Dommy mengaku kerap menukarkan uang untuk Lukas berjudi. Pada 2020, Lukas lebih banyak bermain judi di sebuah kasino di Sentosa, Singapura. Namun pada 2022 pindah ke Manila, Filipina, lanaran dilarang bermain lagi di Sentosa.
"Saksi judi di Singapura di mana?" tanya jaksa di PN Tipikor Jakarta Pusat, dikutip dari kumparan, Rabu, 9 Agustus 2023.
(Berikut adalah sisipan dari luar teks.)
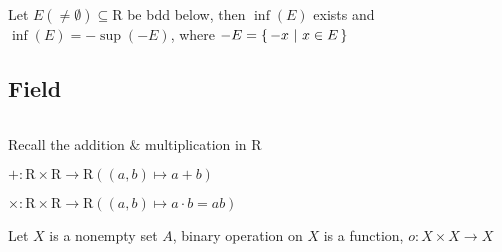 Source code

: \begin{rmk*}
	Let $E(\neq \emptyset) \subseteq \mathrm{R}$ be bdd below, then $\inf (E)$ exists and $\inf(E) = -\sup(-E)$, where $-E = \left\{ \,-x ~|~x \in E \,\right\}$
\end{rmk*}

\subsection{Field} $ $
 
Recall the addition $\&$ multiplication in $\mathrm{R}$

$+ : \mathrm{R} \times \mathrm{R} \rightarrow \mathrm{R}((a,b)\mapsto a+b)$

$\times : \mathrm{R} \times \mathrm{R} \rightarrow \mathrm{R}((a,b)\mapsto a \cdot b = ab)$

\begin{defn}
	Let $X$ is a nonempty set $A$, binary operation on $X$ is a function, $o:X\times X \rightarrow X$
\end{defn}


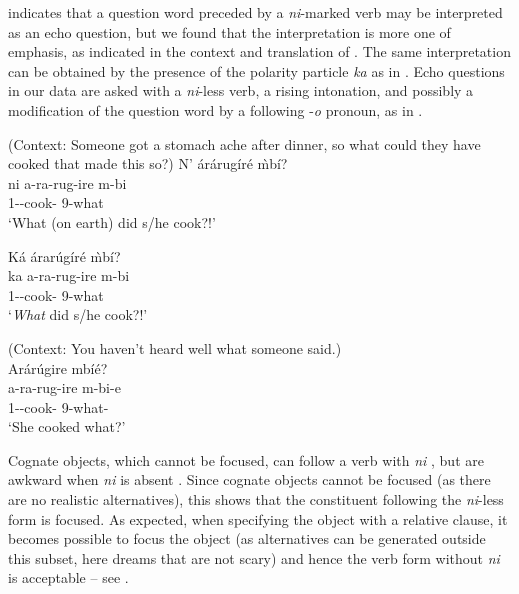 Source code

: \documentclass[output=paper]{langscibook}
\begin{document}
\z

\citet[footnote~13]{Muriungi2005} indicates that a question word preceded by a \textit{ni}-marked verb may be interpreted as an echo question, but we found that the interpretation is more one of emphasis, as indicated in the context and translation of . The same interpretation can be obtained by the presence of the polarity particle \textit{ka} as in . Echo questions in our data are asked with a \textit{ni}-less verb, a rising intonation, and possibly a modification of the question word by a following -\textit{o} pronoun, as in .

\ea
\label{bkm:Ref94519675}(Context: Someone got a stomach ache after dinner, so what could they have cooked that made this so?)
\ea
N’ árárugíré \`{m}bí?\label{emphwhat}\\
\gll
ni  a-ra-rug-ire  m-bi\\
\FOC{}  1\SM-\YPST{}-cook-\PFV{} 9-what\\
\glt
‘What (on earth) did s/he cook?!’

\ex
Ká árarúgíré \`{m}bí?\label{bkm:Ref94519626}\\
\gll
ka  a-ra-rug-ire  m-bi\\
\Q{} 1\SM-\YPST{}-cook-\PFV{} 9-what\\
\glt
‘\textit{What} did s/he cook?!’
\z

\ex
\label{bkm:Ref94519598}
(Context: You haven’t heard well what someone said.)\\
Arárúgire mbíé?\\
\gll
a-ra-rug-ire  m-bi-e\\
1\SM-\YPST{}-cook-\PFV{} 9-what-\ECHO{}\\
\glt
‘She cooked what?’
\z


Cognate objects, which cannot be focused, can follow a verb with \textit{ni} , but are awkward when \textit{ni} is absent . Since cognate objects cannot be focused (as there are no realistic alternatives), this shows that the constituent following the \textit{ni}-less form is focused. As expected, when specifying the object with a relative clause, it becomes possible to focus the object (as alternatives can be generated outside this subset, here dreams that are not scary) and hence the verb form without \textit{ni} is acceptable – see .
\end{document}
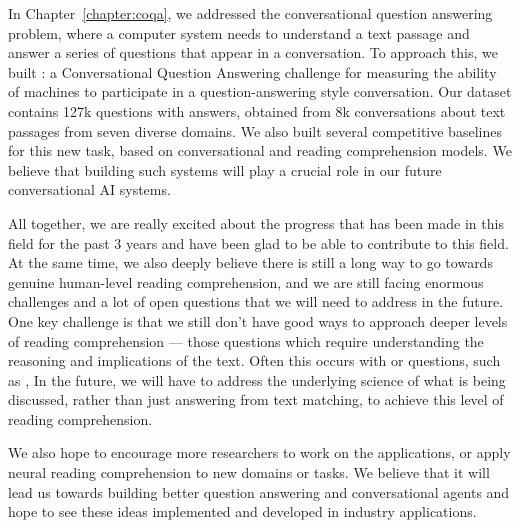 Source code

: In Chapter~\ref{chapter:coqa}, we addressed the conversational question answering problem, where a computer system needs to understand a text passage and answer a series of questions that appear in a conversation. To approach this, we built : a Conversational Question Answering challenge for measuring the ability of machines to participate in a question-answering style conversation. Our dataset contains 127k questions with answers, obtained from 8k conversations about text passages from seven diverse domains. We also built several competitive baselines for this new task, based on conversational and reading comprehension models. We believe that building such systems will play a crucial role in our future conversational AI systems.

All together, we are really excited about the progress that has been made in this field for the past 3 years and have been glad to be able to contribute to this field. At the same time, we also deeply believe there is still a long way to go towards genuine human-level reading comprehension, and we are still facing enormous challenges and a lot of open questions that we will need to address in the future. One key challenge is that we still don't have good ways to approach deeper levels of reading comprehension --- those questions which require understanding the reasoning and implications of the text. Often this occurs with  or  questions, such as ,  In the future, we will have to address the underlying science of what is being discussed, rather than just answering from text matching, to achieve this level of reading comprehension.

We also hope to encourage more researchers to work on the applications, or apply neural reading comprehension to new domains or tasks. We believe that it will lead us towards building better question answering and conversational agents and hope to see these ideas implemented and developed in industry applications.
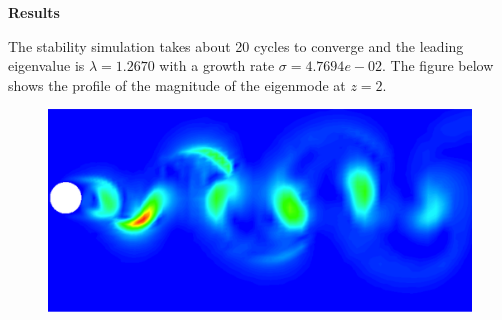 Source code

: \textbf{Results}

The stability simulation takes about 20 cycles to converge and the leading eigenvalue is $\lambda=1.2670$ with a growth rate $\sigma=4.7694e-02$. The figure below shows the profile of the magnitude of the eigenmode at $z=2$.

\begin{figure}[!htbp]
\centering
 {\includegraphics[width=1 \textwidth]{Figures/floquet}}
   \caption {}
\end{figure}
"Di Sentosa," jawab Dommy.
"Kalau di Manila di mana?" tanya jaksa.
"Di Solaire," jawab Dommy lagi.
"Saudara bisa jelaskan kenapa terdakwa berpindah permainan judinya dari Singapura ke Filipina?" tanya jaksa.
"Tidak tahu ya," jawab Dommy.
Jaksa lantas membacakan BAP Lukas saat diperiksa penyidik KPK yang menjelaskan bahwa pada 2029 Lukas sempat dilarang untuk masuk ke area perjudian di Singapura.
Hakim kemudian mengambilalih pertanyaan. Hakim menanyakan alasan Lukas dilarang bermain judi di Singapura.
"Apakah terdakwa pernah dilarang masuk ke wilayah perjudian di Singapura?" tanya hakim.
"Iya, saya tahu," kata Dommy.
"Tahun?" tanya hakim lagi.
"Kalau tidak... 2019 atau 2020," timpal Dommy.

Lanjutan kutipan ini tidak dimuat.